Collected data entries
_____

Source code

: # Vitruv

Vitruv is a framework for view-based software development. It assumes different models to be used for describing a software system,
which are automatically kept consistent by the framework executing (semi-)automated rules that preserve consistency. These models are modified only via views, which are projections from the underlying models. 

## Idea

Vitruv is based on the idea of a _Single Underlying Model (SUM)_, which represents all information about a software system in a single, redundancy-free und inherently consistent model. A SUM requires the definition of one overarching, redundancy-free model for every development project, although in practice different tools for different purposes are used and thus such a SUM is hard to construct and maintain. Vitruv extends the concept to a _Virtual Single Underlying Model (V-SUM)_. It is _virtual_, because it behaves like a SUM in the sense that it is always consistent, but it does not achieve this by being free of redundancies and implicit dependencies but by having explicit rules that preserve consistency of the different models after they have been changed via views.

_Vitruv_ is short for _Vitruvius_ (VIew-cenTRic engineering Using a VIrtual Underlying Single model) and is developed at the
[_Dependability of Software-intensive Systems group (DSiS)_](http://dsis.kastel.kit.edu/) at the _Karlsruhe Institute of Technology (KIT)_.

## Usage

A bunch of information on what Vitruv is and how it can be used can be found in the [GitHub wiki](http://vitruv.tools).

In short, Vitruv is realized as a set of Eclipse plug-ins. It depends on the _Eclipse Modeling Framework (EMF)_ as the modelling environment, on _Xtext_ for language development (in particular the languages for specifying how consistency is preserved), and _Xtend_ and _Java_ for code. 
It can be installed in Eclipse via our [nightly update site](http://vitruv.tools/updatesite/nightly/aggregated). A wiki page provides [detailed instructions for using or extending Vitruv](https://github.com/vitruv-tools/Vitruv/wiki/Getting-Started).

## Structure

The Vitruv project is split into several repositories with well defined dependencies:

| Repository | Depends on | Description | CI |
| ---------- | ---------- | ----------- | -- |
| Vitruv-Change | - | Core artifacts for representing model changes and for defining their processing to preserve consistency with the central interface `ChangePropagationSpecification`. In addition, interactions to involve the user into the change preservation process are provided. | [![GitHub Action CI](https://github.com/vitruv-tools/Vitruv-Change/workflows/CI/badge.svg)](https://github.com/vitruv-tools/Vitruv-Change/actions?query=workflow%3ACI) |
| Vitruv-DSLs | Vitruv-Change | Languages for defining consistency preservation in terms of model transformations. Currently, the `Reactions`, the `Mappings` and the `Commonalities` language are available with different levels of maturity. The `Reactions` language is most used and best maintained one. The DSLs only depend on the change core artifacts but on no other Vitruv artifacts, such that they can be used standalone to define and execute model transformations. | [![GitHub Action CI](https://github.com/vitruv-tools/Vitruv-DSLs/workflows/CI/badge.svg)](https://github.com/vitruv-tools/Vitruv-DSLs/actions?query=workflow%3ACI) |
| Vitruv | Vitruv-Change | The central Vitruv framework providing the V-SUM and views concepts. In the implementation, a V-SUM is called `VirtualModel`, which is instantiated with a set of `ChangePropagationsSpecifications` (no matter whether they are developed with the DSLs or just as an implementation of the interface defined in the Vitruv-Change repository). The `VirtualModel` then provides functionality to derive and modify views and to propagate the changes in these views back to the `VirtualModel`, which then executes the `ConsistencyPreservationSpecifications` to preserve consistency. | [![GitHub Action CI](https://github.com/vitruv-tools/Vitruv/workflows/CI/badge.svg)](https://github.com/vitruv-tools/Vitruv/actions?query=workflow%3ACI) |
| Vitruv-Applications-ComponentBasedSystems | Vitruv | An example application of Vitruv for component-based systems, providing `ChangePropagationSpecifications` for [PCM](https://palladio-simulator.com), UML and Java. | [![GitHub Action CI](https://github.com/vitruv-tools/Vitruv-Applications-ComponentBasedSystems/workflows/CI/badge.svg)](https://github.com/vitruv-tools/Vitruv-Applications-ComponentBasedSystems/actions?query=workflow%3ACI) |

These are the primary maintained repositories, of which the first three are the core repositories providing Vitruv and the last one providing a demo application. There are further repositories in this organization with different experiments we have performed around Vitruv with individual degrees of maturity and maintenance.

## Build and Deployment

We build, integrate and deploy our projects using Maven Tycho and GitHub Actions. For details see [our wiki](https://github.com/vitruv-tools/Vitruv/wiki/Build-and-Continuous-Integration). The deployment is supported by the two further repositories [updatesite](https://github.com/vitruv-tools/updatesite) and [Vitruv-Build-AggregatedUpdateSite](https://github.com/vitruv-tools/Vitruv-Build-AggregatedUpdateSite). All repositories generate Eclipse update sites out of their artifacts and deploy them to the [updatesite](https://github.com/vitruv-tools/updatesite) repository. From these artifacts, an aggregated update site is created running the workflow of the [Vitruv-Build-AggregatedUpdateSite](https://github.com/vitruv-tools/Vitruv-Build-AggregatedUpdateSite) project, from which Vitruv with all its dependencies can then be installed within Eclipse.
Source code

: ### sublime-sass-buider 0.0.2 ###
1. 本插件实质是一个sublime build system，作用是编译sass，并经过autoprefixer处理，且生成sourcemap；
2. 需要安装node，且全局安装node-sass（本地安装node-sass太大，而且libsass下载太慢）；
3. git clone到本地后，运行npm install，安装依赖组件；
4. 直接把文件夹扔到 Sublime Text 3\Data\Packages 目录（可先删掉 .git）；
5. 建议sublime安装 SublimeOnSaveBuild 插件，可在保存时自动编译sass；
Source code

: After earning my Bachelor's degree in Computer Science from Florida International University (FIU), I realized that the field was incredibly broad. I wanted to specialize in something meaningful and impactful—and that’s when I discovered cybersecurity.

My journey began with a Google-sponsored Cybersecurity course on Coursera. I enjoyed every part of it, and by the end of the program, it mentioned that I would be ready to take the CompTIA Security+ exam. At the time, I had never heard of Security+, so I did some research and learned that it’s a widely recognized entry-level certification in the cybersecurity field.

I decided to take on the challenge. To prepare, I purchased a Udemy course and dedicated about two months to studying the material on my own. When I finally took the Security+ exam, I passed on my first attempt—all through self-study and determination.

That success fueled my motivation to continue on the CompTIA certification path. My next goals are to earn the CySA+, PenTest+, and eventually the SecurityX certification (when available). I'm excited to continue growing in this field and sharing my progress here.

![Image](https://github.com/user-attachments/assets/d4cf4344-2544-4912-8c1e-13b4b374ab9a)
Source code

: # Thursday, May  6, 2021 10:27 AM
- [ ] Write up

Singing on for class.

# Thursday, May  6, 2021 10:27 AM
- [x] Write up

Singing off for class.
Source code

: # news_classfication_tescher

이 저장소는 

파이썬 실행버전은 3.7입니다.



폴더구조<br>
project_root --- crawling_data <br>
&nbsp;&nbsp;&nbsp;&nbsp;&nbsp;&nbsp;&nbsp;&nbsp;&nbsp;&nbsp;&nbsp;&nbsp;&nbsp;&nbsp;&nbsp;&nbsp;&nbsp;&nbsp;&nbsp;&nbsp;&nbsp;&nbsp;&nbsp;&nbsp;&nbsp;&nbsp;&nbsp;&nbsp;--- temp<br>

_____

■ **Exercise details**
Every record above is to be given again precisely.

■ **Answer for the task**
Source code

: # Vitruv

Vitruv is a framework for view-based software development. It assumes different models to be used for describing a software system,
which are automatically kept consistent by the framework executing (semi-)automated rules that preserve consistency. These models are modified only via views, which are projections from the underlying models. 

## Idea

Vitruv is based on the idea of a _Single Underlying Model (SUM)_, which represents all information about a software system in a single, redundancy-free und inherently consistent model. A SUM requires the definition of one overarching, redundancy-free model for every development project, although in practice different tools for different purposes are used and thus such a SUM is hard to construct and maintain. Vitruv extends the concept to a _Virtual Single Underlying Model (V-SUM)_. It is _virtual_, because it behaves like a SUM in the sense that it is always consistent, but it does not achieve this by being free of redundancies and implicit dependencies but by having explicit rules that preserve consistency of the different models after they have been changed via views.

_Vitruv_ is short for _Vitruvius_ (VIew-cenTRic engineering Using a VIrtual Underlying Single model) and is developed at the
[_Dependability of Software-intensive Systems group (DSiS)_](http://dsis.kastel.kit.edu/) at the _Karlsruhe Institute of Technology (KIT)_.

## Usage

A bunch of information on what Vitruv is and how it can be used can be found in the [GitHub wiki](http://vitruv.tools).

In short, Vitruv is realized as a set of Eclipse plug-ins. It depends on the _Eclipse Modeling Framework (EMF)_ as the modelling environment, on _Xtext_ for language development (in particular the languages for specifying how consistency is preserved), and _Xtend_ and _Java_ for code. 
It can be installed in Eclipse via our [nightly update site](http://vitruv.tools/updatesite/nightly/aggregated). A wiki page provides [detailed instructions for using or extending Vitruv](https://github.com/vitruv-tools/Vitruv/wiki/Getting-Started).

## Structure

The Vitruv project is split into several repositories with well defined dependencies:

| Repository | Depends on | Description | CI |
| ---------- | ---------- | ----------- | -- |
| Vitruv-Change | - | Core artifacts for representing model changes and for defining their processing to preserve consistency with the central interface `ChangePropagationSpecification`. In addition, interactions to involve the user into the change preservation process are provided. | [![GitHub Action CI](https://github.com/vitruv-tools/Vitruv-Change/workflows/CI/badge.svg)](https://github.com/vitruv-tools/Vitruv-Change/actions?query=workflow%3ACI) |
| Vitruv-DSLs | Vitruv-Change | Languages for defining consistency preservation in terms of model transformations. Currently, the `Reactions`, the `Mappings` and the `Commonalities` language are available with different levels of maturity. The `Reactions` language is most used and best maintained one. The DSLs only depend on the change core artifacts but on no other Vitruv artifacts, such that they can be used standalone to define and execute model transformations. | [![GitHub Action CI](https://github.com/vitruv-tools/Vitruv-DSLs/workflows/CI/badge.svg)](https://github.com/vitruv-tools/Vitruv-DSLs/actions?query=workflow%3ACI) |
| Vitruv | Vitruv-Change | The central Vitruv framework providing the V-SUM and views concepts. In the implementation, a V-SUM is called `VirtualModel`, which is instantiated with a set of `ChangePropagationsSpecifications` (no matter whether they are developed with the DSLs or just as an implementation of the interface defined in the Vitruv-Change repository). The `VirtualModel` then provides functionality to derive and modify views and to propagate the changes in these views back to the `VirtualModel`, which then executes the `ConsistencyPreservationSpecifications` to preserve consistency. | [![GitHub Action CI](https://github.com/vitruv-tools/Vitruv/workflows/CI/badge.svg)](https://github.com/vitruv-tools/Vitruv/actions?query=workflow%3ACI) |
| Vitruv-Applications-ComponentBasedSystems | Vitruv | An example application of Vitruv for component-based systems, providing `ChangePropagationSpecifications` for [PCM](https://palladio-simulator.com), UML and Java. | [![GitHub Action CI](https://github.com/vitruv-tools/Vitruv-Applications-ComponentBasedSystems/workflows/CI/badge.svg)](https://github.com/vitruv-tools/Vitruv-Applications-ComponentBasedSystems/actions?query=workflow%3ACI) |

These are the primary maintained repositories, of which the first three are the core repositories providing Vitruv and the last one providing a demo application. There are further repositories in this organization with different experiments we have performed around Vitruv with individual degrees of maturity and maintenance.

## Build and Deployment

We build, integrate and deploy our projects using Maven Tycho and GitHub Actions. For details see [our wiki](https://github.com/vitruv-tools/Vitruv/wiki/Build-and-Continuous-Integration). The deployment is supported by the two further repositories [updatesite](https://github.com/vitruv-tools/updatesite) and [Vitruv-Build-AggregatedUpdateSite](https://github.com/vitruv-tools/Vitruv-Build-AggregatedUpdateSite). All repositories generate Eclipse update sites out of their artifacts and deploy them to the [updatesite](https://github.com/vitruv-tools/updatesite) repository. From these artifacts, an aggregated update site is created running the workflow of the [Vitruv-Build-AggregatedUpdateSite](https://github.com/vitruv-tools/Vitruv-Build-AggregatedUpdateSite) project, from which Vitruv with all its dependencies can then be installed within Eclipse.
Source code

: ### sublime-sass-buider 0.0.2 ###
1. 本插件实质是一个sublime build system，作用是编译sass，并经过autoprefixer处理，且生成sourcemap；
2. 需要安装node，且全局安装node-sass（本地安装node-sass太大，而且libsass下载太慢）；
3. git clone到本地后，运行npm install，安装依赖组件；
4. 直接把文件夹扔到 Sublime Text 3\Data\Packages 目录（可先删掉 .git）；
5. 建议sublime安装 SublimeOnSaveBuild 插件，可在保存时自动编译sass；
Source code

: After earning my Bachelor's degree in Computer Science from Florida International University (FIU), I realized that the field was incredibly broad. I wanted to specialize in something meaningful and impactful—and that’s when I discovered cybersecurity.

My journey began with a Google-sponsored Cybersecurity course on Coursera. I enjoyed every part of it, and by the end of the program, it mentioned that I would be ready to take the CompTIA Security+ exam. At the time, I had never heard of Security+, so I did some research and learned that it’s a widely recognized entry-level certification in the cybersecurity field.

I decided to take on the challenge. To prepare, I purchased a Udemy course and dedicated about two months to studying the material on my own. When I finally took the Security+ exam, I passed on my first attempt—all through self-study and determination.

That success fueled my motivation to continue on the CompTIA certification path. My next goals are to earn the CySA+, PenTest+, and eventually the SecurityX certification (when available). I'm excited to continue growing in this field and sharing my progress here.

![Image](https://github.com/user-attachments/assets/d4cf4344-2544-4912-8c1e-13b4b374ab9a)
Source code

: # Thursday, May  6, 2021 10:27 AM
- [ ] Write up

Singing on for class.

# Thursday, May  6, 2021 10:27 AM
- [x] Write up

Singing off for class.
Source code

: # news_classfication_tescher

이 저장소는 

파이썬 실행버전은 3.7입니다.



폴더구조<br>
project_root --- crawling_data <br>
&nbsp;&nbsp;&nbsp;&nbsp;&nbsp;&nbsp;&nbsp;&nbsp;&nbsp;&nbsp;&nbsp;&nbsp;&nbsp;&nbsp;&nbsp;&nbsp;&nbsp;&nbsp;&nbsp;&nbsp;&nbsp;&nbsp;&nbsp;&nbsp;&nbsp;&nbsp;&nbsp;&nbsp;--- temp<br>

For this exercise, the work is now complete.